* Problem details: Where the string "mathsf" occurs in a line of the entries below, copy that line.

··· Task inputs ···

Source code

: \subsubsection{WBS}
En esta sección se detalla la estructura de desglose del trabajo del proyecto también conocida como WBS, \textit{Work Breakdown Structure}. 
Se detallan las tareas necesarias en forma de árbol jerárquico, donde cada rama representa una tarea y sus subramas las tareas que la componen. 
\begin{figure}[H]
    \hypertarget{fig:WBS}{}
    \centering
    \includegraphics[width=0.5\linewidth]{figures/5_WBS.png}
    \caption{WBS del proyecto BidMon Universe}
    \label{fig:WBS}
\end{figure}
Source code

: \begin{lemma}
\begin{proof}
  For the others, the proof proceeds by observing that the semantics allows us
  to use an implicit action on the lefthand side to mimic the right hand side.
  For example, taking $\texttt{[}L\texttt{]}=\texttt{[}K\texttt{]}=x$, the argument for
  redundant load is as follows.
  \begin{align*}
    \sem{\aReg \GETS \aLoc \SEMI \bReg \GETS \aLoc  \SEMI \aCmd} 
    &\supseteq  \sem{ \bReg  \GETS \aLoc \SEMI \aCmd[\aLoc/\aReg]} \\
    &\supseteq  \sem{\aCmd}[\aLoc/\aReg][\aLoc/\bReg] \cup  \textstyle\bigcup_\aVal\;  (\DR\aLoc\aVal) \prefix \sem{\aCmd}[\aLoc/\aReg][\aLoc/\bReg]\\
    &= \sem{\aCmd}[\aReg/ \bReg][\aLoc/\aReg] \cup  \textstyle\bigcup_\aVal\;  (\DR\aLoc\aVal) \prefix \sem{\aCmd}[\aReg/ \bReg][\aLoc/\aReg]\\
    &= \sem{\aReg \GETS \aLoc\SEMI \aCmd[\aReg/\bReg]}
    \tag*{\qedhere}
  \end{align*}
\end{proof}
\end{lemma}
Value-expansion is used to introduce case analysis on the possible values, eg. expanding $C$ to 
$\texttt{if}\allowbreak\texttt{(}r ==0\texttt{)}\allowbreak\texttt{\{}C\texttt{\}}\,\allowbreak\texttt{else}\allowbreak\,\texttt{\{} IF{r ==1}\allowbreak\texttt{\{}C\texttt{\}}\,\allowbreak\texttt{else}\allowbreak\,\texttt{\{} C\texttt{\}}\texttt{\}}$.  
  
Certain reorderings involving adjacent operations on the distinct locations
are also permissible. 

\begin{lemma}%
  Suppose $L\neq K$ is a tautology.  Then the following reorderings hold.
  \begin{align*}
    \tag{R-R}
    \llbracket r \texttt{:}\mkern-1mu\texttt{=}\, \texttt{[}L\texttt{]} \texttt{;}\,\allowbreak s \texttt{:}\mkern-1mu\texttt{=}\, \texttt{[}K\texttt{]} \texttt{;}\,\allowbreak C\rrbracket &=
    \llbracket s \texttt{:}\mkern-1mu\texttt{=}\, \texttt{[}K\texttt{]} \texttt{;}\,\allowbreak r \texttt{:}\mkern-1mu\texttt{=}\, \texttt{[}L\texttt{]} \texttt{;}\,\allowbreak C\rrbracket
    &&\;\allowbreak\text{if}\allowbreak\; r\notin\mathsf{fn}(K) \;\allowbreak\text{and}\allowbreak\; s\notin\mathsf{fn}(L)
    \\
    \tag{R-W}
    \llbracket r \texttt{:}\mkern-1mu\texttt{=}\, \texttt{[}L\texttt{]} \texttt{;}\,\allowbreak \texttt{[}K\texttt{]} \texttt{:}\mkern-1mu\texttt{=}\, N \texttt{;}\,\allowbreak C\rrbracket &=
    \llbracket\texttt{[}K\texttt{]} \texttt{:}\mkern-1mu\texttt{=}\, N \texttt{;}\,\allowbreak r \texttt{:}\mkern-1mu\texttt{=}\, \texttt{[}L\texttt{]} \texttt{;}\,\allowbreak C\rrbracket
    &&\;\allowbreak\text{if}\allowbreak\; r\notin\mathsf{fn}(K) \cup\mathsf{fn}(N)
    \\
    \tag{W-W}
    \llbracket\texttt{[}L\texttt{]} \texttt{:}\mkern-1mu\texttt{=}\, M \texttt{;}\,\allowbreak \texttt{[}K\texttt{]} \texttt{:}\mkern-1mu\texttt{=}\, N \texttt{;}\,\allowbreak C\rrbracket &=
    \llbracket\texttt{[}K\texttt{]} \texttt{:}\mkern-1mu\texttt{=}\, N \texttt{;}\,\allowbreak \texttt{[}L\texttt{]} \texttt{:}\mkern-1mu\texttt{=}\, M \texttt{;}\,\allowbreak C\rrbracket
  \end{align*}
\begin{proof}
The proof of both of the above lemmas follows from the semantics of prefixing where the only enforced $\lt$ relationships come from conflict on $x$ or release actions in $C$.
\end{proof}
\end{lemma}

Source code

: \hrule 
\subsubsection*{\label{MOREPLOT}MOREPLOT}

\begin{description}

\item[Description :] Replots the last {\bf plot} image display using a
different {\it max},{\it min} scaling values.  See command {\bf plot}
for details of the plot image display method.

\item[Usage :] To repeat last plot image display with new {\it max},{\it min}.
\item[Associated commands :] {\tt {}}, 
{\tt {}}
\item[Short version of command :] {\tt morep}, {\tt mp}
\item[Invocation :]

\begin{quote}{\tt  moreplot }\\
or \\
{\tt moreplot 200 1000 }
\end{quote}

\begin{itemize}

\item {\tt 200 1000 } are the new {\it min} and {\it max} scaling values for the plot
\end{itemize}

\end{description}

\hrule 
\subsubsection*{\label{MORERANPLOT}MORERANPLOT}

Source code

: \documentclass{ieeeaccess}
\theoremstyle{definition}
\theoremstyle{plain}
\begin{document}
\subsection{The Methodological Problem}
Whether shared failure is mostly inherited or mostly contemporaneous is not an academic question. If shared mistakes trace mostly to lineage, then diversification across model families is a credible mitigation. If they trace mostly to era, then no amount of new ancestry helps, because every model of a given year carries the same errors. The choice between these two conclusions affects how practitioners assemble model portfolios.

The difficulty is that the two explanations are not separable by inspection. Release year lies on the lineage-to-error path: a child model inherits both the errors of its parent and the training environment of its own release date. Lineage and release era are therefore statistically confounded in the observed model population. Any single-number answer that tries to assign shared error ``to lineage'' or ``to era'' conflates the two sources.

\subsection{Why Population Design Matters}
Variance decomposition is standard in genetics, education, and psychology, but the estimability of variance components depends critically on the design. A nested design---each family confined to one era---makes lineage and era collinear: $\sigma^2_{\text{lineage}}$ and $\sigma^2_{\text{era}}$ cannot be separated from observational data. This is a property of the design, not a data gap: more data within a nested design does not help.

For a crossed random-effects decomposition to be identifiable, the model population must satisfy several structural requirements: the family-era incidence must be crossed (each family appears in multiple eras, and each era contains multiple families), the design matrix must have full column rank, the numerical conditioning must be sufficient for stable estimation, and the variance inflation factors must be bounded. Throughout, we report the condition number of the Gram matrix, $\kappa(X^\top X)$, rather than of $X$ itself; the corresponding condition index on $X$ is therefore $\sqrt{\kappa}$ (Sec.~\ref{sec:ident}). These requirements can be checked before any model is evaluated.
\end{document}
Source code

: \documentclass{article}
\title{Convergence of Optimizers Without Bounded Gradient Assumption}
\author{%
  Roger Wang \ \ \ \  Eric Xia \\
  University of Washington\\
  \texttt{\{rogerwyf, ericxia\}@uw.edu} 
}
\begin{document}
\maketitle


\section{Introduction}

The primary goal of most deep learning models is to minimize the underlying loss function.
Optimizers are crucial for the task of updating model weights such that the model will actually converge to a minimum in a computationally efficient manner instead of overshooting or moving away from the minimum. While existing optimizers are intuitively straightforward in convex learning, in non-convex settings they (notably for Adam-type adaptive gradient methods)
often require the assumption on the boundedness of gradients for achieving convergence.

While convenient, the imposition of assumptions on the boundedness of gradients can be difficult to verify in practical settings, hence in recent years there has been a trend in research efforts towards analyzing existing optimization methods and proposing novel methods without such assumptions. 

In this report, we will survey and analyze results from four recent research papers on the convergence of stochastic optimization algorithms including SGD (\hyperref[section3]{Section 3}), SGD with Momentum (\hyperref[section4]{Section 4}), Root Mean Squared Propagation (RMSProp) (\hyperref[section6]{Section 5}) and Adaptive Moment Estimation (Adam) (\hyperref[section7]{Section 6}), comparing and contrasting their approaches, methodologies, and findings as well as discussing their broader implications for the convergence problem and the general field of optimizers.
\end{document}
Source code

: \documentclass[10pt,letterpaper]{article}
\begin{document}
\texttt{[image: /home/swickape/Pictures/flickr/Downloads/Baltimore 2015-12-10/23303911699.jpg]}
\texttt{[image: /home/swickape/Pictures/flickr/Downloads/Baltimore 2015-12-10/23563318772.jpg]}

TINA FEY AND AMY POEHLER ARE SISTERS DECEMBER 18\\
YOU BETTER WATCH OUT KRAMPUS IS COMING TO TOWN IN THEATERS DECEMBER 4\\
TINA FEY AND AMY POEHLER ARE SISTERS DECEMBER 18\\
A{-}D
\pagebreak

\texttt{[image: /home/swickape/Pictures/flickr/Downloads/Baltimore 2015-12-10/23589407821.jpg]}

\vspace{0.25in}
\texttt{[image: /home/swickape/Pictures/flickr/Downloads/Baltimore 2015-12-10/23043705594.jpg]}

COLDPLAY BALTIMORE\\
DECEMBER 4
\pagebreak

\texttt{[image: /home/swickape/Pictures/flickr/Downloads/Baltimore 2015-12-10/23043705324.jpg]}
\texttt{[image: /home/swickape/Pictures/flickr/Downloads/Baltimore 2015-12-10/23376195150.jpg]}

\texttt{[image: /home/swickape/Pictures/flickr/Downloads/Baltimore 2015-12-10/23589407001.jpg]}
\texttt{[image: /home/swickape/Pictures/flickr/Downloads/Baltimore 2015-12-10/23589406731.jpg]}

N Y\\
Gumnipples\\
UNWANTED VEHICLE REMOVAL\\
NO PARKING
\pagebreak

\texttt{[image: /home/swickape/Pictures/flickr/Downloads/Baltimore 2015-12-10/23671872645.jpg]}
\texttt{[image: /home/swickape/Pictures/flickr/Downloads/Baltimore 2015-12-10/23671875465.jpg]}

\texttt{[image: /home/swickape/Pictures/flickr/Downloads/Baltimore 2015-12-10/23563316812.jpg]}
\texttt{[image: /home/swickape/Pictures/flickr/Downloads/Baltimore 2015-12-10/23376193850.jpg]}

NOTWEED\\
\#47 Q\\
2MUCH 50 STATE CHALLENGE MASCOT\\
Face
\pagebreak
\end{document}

···

* Solution to this task:
    &&\;\allowbreak\text{if}\allowbreak\; r\notin\mathsf{fn}(K) \;\allowbreak\text{and}\allowbreak\; s\notin\mathsf{fn}(L)
    &&\;\allowbreak\text{if}\allowbreak\; r\notin\mathsf{fn}(K) \cup\mathsf{fn}(N)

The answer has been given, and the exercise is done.